Second, the best parts of Buffy were either expert iterations of the show's core premise - "high school meets horror with a strong heroine" - or experimentations with the form. The first category lends itself very well to an iterative format where the characters develop but the plot doesn't - i.e. a TV show, not a two-hour movie. The second category is pretty much the exclusive province of serial narratives like TV, books or comics, where a sea of largely forgettable exposition can be cashed for great moments that require a prior investment in the series - the musical episode, the silent episode, the grief episode, the puppet episode, etc. To play with the movie form, you want an original IP, not something that has to stop and wink to the fans every 15 minutes.

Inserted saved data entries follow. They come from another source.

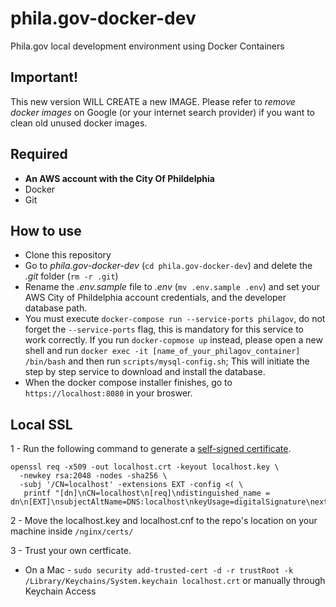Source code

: # phila.gov-docker-dev
Phila.gov local development environment using Docker Containers

## Important!
This new version WILL CREATE a new IMAGE. Please refer to _remove docker images_ on Google (or your internet search provider) if you want to clean old unused docker images.


## Required
- **An AWS account with the City Of Phildelphia**
- Docker
- Git

## How to use
- Clone this repository
- Go to _phila.gov-docker-dev_ (`cd phila.gov-docker-dev`) and delete the _.git_ folder (`rm -r .git`)
- Rename the _.env.sample_ file to _.env_ (`mv .env.sample .env`) and set your AWS City of Phildelphia account credentials, and the developer database path.
- You must execute `docker-compose run --service-ports philagov`, do not forget the `--service-ports` flag, this is mandatory for this service to work correctly. If you run `docker-copmose up` instead, please open a new shell and run `docker exec -it [name_of_your_philagov_container] /bin/bash` and then run `scripts/mysql-config.sh`; This will initiate the step by step service to download and install the database.
- When the docker compose installer finishes, go to `https://localhost:8080` in your broswer.

## Local SSL
1 - Run the following command to generate a [self-signed certificate](https://letsencrypt.org/docs/certificates-for-localhost/).
```
openssl req -x509 -out localhost.crt -keyout localhost.key \
  -newkey rsa:2048 -nodes -sha256 \
  -subj '/CN=localhost' -extensions EXT -config <( \
   printf "[dn]\nCN=localhost\n[req]\ndistinguished_name = dn\n[EXT]\nsubjectAltName=DNS:localhost\nkeyUsage=digitalSignature\nextendedKeyUsage=serverAuth")
   ```
2 - Move the localhost.key and localhost.cnf to the repo's location on your machine inside `/nginx/certs/` 

3 - Trust your own certficate. 
  * On a Mac -  `sudo security add-trusted-cert -d -r trustRoot -k /Library/Keychains/System.keychain localhost.crt` or manually through Keychain Access
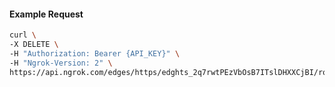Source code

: <!-- Code generated for API Clients. DO NOT EDIT. -->

#### Example Request

```bash
curl \
-X DELETE \
-H "Authorization: Bearer {API_KEY}" \
-H "Ngrok-Version: 2" \
https://api.ngrok.com/edges/https/edghts_2q7rwtPEzVbOsB7ITslDHXXCjBI/routes/edghtsrt_2q7rwvaHfS6J0eXyuQPaO6FGMii/user_agent_filter
```
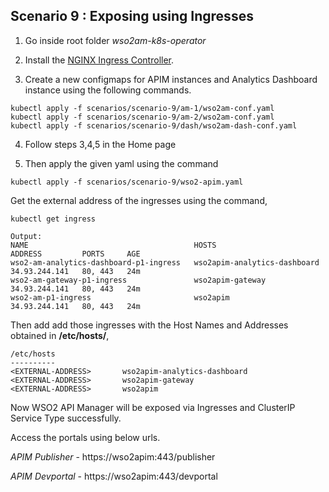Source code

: ## Scenario 9 : Exposing using Ingresses

1. Go inside root folder _wso2am-k8s-operator_
2. Install the [NGINX Ingress Controller](https://kubernetes.github.io/ingress-nginx/deploy/).

3. Create a new configmaps for  APIM instances and Analytics Dashboard instance using the following commands.

```
kubectl apply -f scenarios/scenario-9/am-1/wso2am-conf.yaml
kubectl apply -f scenarios/scenario-9/am-2/wso2am-conf.yaml
kubectl apply -f scenarios/scenario-9/dash/wso2am-dash-conf.yaml
```

4. Follow steps 3,4,5 in the Home page

5. Then apply the given yaml using the command
```
kubectl apply -f scenarios/scenario-9/wso2-apim.yaml
```

Get the external address of the ingresses using the command,
```
kubectl get ingress

Output:
NAME                                     HOSTS                          ADDRESS         PORTS     AGE
wso2-am-analytics-dashboard-p1-ingress   wso2apim-analytics-dashboard   34.93.244.141   80, 443   24m
wso2-am-gateway-p1-ingress               wso2apim-gateway               34.93.244.141   80, 443   24m
wso2-am-p1-ingress                       wso2apim                       34.93.244.141   80, 443   24m
```
        
Then add add those ingresses with the Host Names and Addresses obtained in **/etc/hosts/**,
    
```
/etc/hosts
----------
<EXTERNAL-ADDRESS>       wso2apim-analytics-dashboard              
<EXTERNAL-ADDRESS>       wso2apim-gateway
<EXTERNAL-ADDRESS>       wso2apim 
```
        

Now WSO2 API Manager will be exposed via Ingresses and ClusterIP Service Type successfully.

Access the portals using below urls.

   _APIM Publisher_ - https://wso2apim:443/publisher

   _APIM Devportal_ - https://wso2apim:443/devportal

Third is the cautionary tale of Buffy's slow slide into fantasy schlock. Like its cousins Harry Potter and Twilight, the show flounders almost immediately upon leaving behind the main setting, the main love triangle, and half the supporting cast. Further high points in the storyline all revolve around the dramatic return of characters from back when the show was good, now freed of their earlier plot shackles. The reboot is "not the same old high school Buffy" - but unfortunately, the true potential of Buffy was when she could be described in those terms. Past that, you're just putting Hellboy in a push-up bra and saying, "Hey guys! I crack wise and banish demons to the pits of Hell! Why doesn't everyone want to see this movie?!?"

Tuesday, November 23, 2010

Movie Review: Harry Potter and the Deathly Hallows Part 1

Harry Potter 7.1 has the unenviable task of turning the most turgid bits of the Harry Potter series into a film. Every last bit of action is played up as far as possible, every comedic opportunity seized with aplomb, and our heroes still spend upwards of half the movie wandering around in a deserted forest sniping at each other and whining about how hard their job is. If it were twenty minutes shorter, it would actually be pretty good, assuming a proper finale follows it next year. The directing really keeps this film alive: every time you roll your eyes, there is a scene change or an inappropriate joke or (weirdly) an extended storybook animation sequence to divert your attention until it's back to brooding and unresolved sexual tension. One noticeable gaffe is the narrative dissonance between the heroes' pervasive fear of Voldemort and his unambitious presentation as an evil CEO with a creepy face. A little more mystery would have helped sell his evil powers when the plot gives him no real opportunity to do so.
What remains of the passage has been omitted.